Park City Mtn. Resort sues land owner

David Wise competes in the Men's Halfpipe Final in the 2011 FIS Freestyle World Ski Championships at Park City Mountain Resort. Ezra Shaw/Getty Images

On March 9, Park City Mountain Resort filed a lawsuit against Talisker Land Holdings LLC, a Canadian company that owns Canyons, a neighboring ski resort in Park City, Utah. The suit follows failed negotiations between the two parties to extend a lease for land owned by Talisker and used by PCMR for resort operations.

"Park City Mountain Resort filed a lawsuit to protect the future of the resort and the livelihood of all of our employees and the Park City community," said Jenni Smith, president and general manager of PCMR. "We made numerous attempts to reach an agreement on the lease but negotiations had completely broken down. We are now seeking relief through the court, the only option left at our disposal."

The lawsuit caught Talisker by surprise. "We had hoped to reach terms on the new lease that would be fair to both parties," the company said in a March 9 statement. "Unfortunately, it appears that PCMR is attempting to use litigation to better its position and avoid reaching a mutually fair outcome." Talisker representatives did not respond to requests for further comment.

PCMR contends that it could be forced to close down before next season due to what the ski area describes as Talisker's interference with resort operations. Both PCMR and Canyons play large roles in the Park City community and the Utah ski industry. PCMR employs 1,200 people, while Talisker and Canyons combine for 2,000 employees. Utah resorts accounted for 4,223,064 skier day visits during the 2010-11 season and $1.17 billion in economic activity.

Land owned by Talisker and co-defendant United Park City Mines has been leased to PCMR for ski operations since the 1970s. The current annual rate paid by PCMR is $155,000, according to the lawsuit. The lease was up for renewal in April 2011, and PCMR says it notified the defendants of its intent to extend the agreement, then paid the rent required under the current arrangement and invested $7 million in infrastructure upgrades in 2011. In December of last year, Talisker notified PCMR that the agreement expired in April 2011 because of PCMR's failure to provide sufficient notification of its intent to extend the lease.

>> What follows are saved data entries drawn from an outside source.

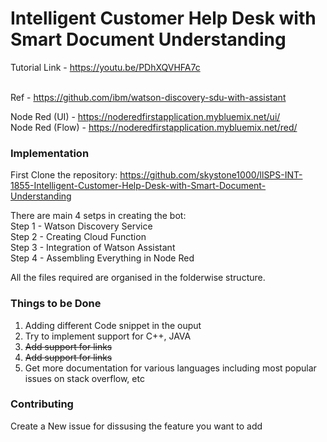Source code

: # Intelligent Customer Help Desk with Smart Document Understanding
Tutorial Link - https://youtu.be/PDhXQVHFA7c<br><br>

Ref - https://github.com/ibm/watson-discovery-sdu-with-assistant

Node Red (UI) - https://noderedfirstapplication.mybluemix.net/ui/ <br>
Node Red (Flow) - https://noderedfirstapplication.mybluemix.net/red/

### Implementation

First Clone the repository: https://github.com/skystone1000/llSPS-INT-1855-Intelligent-Customer-Help-Desk-with-Smart-Document-Understanding

There are main 4 setps in creating the bot:<br>
 Step 1 - Watson Discovery Service 	<br>
 Step 2 - Creating Cloud Function <br>
 Step 3 - Integration of Watson Assistant 	<br>
 Step 4 - Assembling Everything in Node Red <br>
 
 All the files required are organised in the folderwise structure.
 
 ### Things to be Done 
 1) Adding different Code snippet in the ouput<br>
 2) Try to implement support for C++, JAVA <br>
 3) ~~Add support for links <br>~~
 4) ~~Add support for links<br>~~
 5) Get more documentation for various languages including most popular issues on stack overflow, etc<br>
 
 ### Contributing 
 Create a New issue for dissusing the feature you want to add
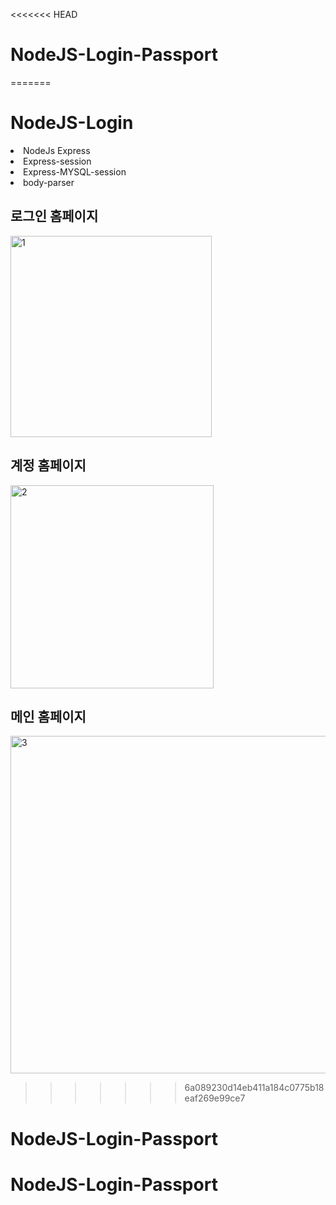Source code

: <<<<<<< HEAD
# NodeJS-Login-Passport
=======
# NodeJS-Login
<li>NodeJs Express</li>
<li>Express-session</li>
<li>Express-MYSQL-session</li>
<li>body-parser</li>


<h2>로그인 홈페이지</h2>
<img width="322" alt="1" src="https://github.com/baskduf/NodeJS-Login/assets/20144414/4bb71edb-363b-4b64-859c-b7837abafef9">

<h2>계정 홈페이지</h2>
<img width="325" alt="2" src="https://github.com/baskduf/NodeJS-Login/assets/20144414/bec2ed90-d6ca-4661-b441-97718111f045">

<h2>메인 홈페이지</h2>
<img width="540" alt="3" src="https://github.com/baskduf/NodeJS-Login/assets/20144414/d226d737-2dbc-40eb-9d8f-5c4e054ef0a1">

>>>>>>> 6a089230d14eb411a184c0775b18eaf269e99ce7
# NodeJS-Login-Passport
# NodeJS-Login-Passport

"Talisker has offered PCMR new lease terms, and the parties have been in discussions regarding such new lease terms, which are subject to an agreement of confidentiality," the statement from Talisker read. Talisker owns skiable terrain, but PCMR possesses facilities like base lodges, parking lots, water rights, and chair lifts. "We cannot comment on negotiations, but our offers have been more than fair," Smith said for PCMR.

PCMR's lawsuit seeks three outcomes from a court decision: recognition that the land-use agreement is valid through 2051; an injunction to prevent Talisker from forcing PCMR to cease business operations; and monetary damages.

"It's unclear what the next steps will be in the lawsuit, but we'll have a better idea of the calendar in the coming weeks," Smith said. The defendants have 20 days from the filing date to file a line-by-line response to PCMR's claims. That deadline is Monday, April 2 (today), and a response to the lawsuit is expected soon. PCMR has created a website, supportpcmr.com, to keep employees and the community informed about the proceedings.